Regulation of B‐lineage cells by caspase 6

The caspase (Casp) family of proteases regulate both lymphocyte apoptosis and activation. Here, we show that Casp6 regulates early B‐cell development. One‐week‐old Casp6 knockout (Casp6 KO ) mice have significantly more splenic B‐cell subsets than wild‐type ( WT ) mice. Adult Casp6 KO mice have normal levels of total splenic B cells but have increased numbers of B1a B cells and CD 43 + “transitional” or splenic red pulp ( RP ) B cells.
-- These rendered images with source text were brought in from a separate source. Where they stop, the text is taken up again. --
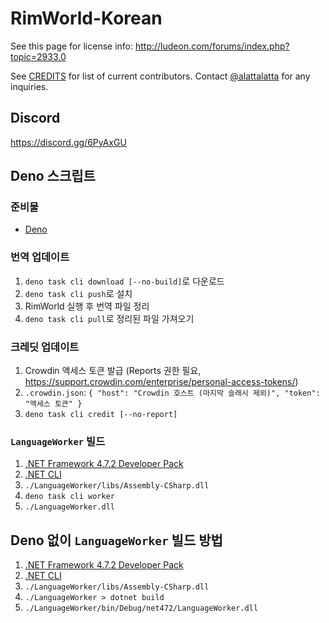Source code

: ﻿# RimWorld-Korean

See this page for license info: http://ludeon.com/forums/index.php?topic=2933.0

See [CREDITS](./CREDITS) for list of current contributors. Contact [@alattalatta](https://github.com/alattalatta) for any inquiries.

## Discord

https://discord.gg/6PyAxGU

## Deno 스크립트

### 준비물

- [Deno](https://deno.land/)

### 번역 업데이트

1. `deno task cli download [--no-build]`로 다운로드
1. `deno task cli push`로 설치
1. RimWorld 실행 후 번역 파일 정리
1. `deno task cli pull`로 정리된 파일 가져오기

### 크레딧 업데이트

1. Crowdin 액세스 토큰 발급 (Reports 권한 필요, https://support.crowdin.com/enterprise/personal-access-tokens/)
1. `.crowdin.json`: `{ "host": "Crowdin 호스트 (마지막 슬래시 제외)", "token": "액세스 토큰" }`
1. `deno task cli credit [--no-report]`

### `LanguageWorker` 빌드

1. [.NET Framework 4.7.2 Developer Pack](https://dotnet.microsoft.com/download/dotnet-framework/net472)
1. [.NET CLI](https://docs.microsoft.com/ko-kr/dotnet/core/tools/)
1. `./LanguageWorker/libs/Assembly-CSharp.dll`
1. `deno task cli worker`
1. `./LanguageWorker.dll`

## Deno 없이 `LanguageWorker` 빌드 방법

1. [.NET Framework 4.7.2 Developer Pack](https://dotnet.microsoft.com/download/dotnet-framework/net472)
1. [.NET CLI](https://docs.microsoft.com/ko-kr/dotnet/core/tools/)
1. `./LanguageWorker/libs/Assembly-CSharp.dll`
1. `./LanguageWorker > dotnet build`
1. `./LanguageWorker/bin/Debug/net472/LanguageWorker.dll`
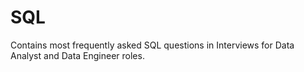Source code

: # SQL

Contains most frequently asked SQL questions in Interviews for Data Analyst and Data Engineer roles.
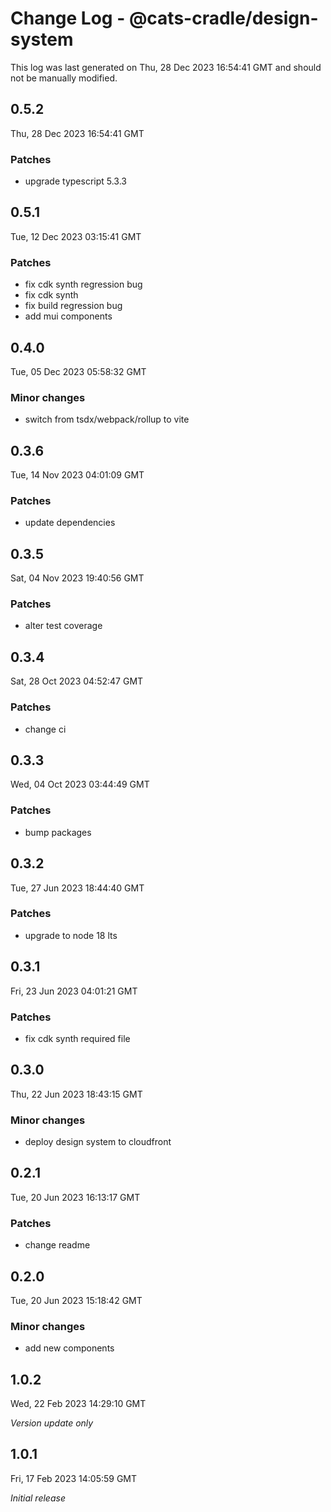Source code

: # Change Log - @cats-cradle/design-system

This log was last generated on Thu, 28 Dec 2023 16:54:41 GMT and should not be manually modified.

## 0.5.2
Thu, 28 Dec 2023 16:54:41 GMT

### Patches

- upgrade typescript 5.3.3

## 0.5.1
Tue, 12 Dec 2023 03:15:41 GMT

### Patches

- fix cdk synth regression bug
- fix cdk synth
- fix build regression bug
- add mui components

## 0.4.0
Tue, 05 Dec 2023 05:58:32 GMT

### Minor changes

- switch from tsdx/webpack/rollup to vite

## 0.3.6
Tue, 14 Nov 2023 04:01:09 GMT

### Patches

- update dependencies

## 0.3.5
Sat, 04 Nov 2023 19:40:56 GMT

### Patches

- alter test coverage

## 0.3.4
Sat, 28 Oct 2023 04:52:47 GMT

### Patches

- change ci

## 0.3.3
Wed, 04 Oct 2023 03:44:49 GMT

### Patches

- bump packages

## 0.3.2
Tue, 27 Jun 2023 18:44:40 GMT

### Patches

- upgrade to node 18 lts

## 0.3.1
Fri, 23 Jun 2023 04:01:21 GMT

### Patches

- fix cdk synth required file

## 0.3.0
Thu, 22 Jun 2023 18:43:15 GMT

### Minor changes

- deploy design system to cloudfront

## 0.2.1
Tue, 20 Jun 2023 16:13:17 GMT

### Patches

- change readme

## 0.2.0
Tue, 20 Jun 2023 15:18:42 GMT

### Minor changes

- add new components

## 1.0.2
Wed, 22 Feb 2023 14:29:10 GMT

_Version update only_

## 1.0.1
Fri, 17 Feb 2023 14:05:59 GMT

_Initial release_

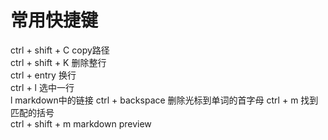 # 常用快捷键
ctrl + shift + C copy路径  
ctrl + shift + K 删除整行  
ctrl + entry 换行  
ctrl + l 选中一行  
l markdown中的链接
ctrl + backspace 删除光标到单词的首字母
ctrl + m 找到匹配的括号  
ctrl + shift + m markdown preview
These results suggested that Casp6 may function to control B‐cell numbers under nonhomeostatic conditions and during B‐cell development. Consistent with this model, reconstitution of B cells was dysregulated in Casp6 KO mice after sublethal irradiation. Furthermore, bone marrow pro‐B, pre‐B and immature B‐cell numbers were significantly higher in 1‐week‐old Casp6 KO mice than in 1‐week‐old WT mice. Casp6 KO pro‐B cells proliferated more in response to IL ‐7 than WT pro‐B cells, suggesting that Casp6 regulates early B‐cell responses to IL ‐7. Indeed, adult and aged Casp6 KO mice had elevated numbers of IL ‐7αR + Sca1 + precursors of common lymphoid progenitors, suggesting Casp6 may help regulate progenitors of B cells and early B‐lineage cells. Casp6 regulates B‐cell programs both during early development and after antigen stimulation in the periphery.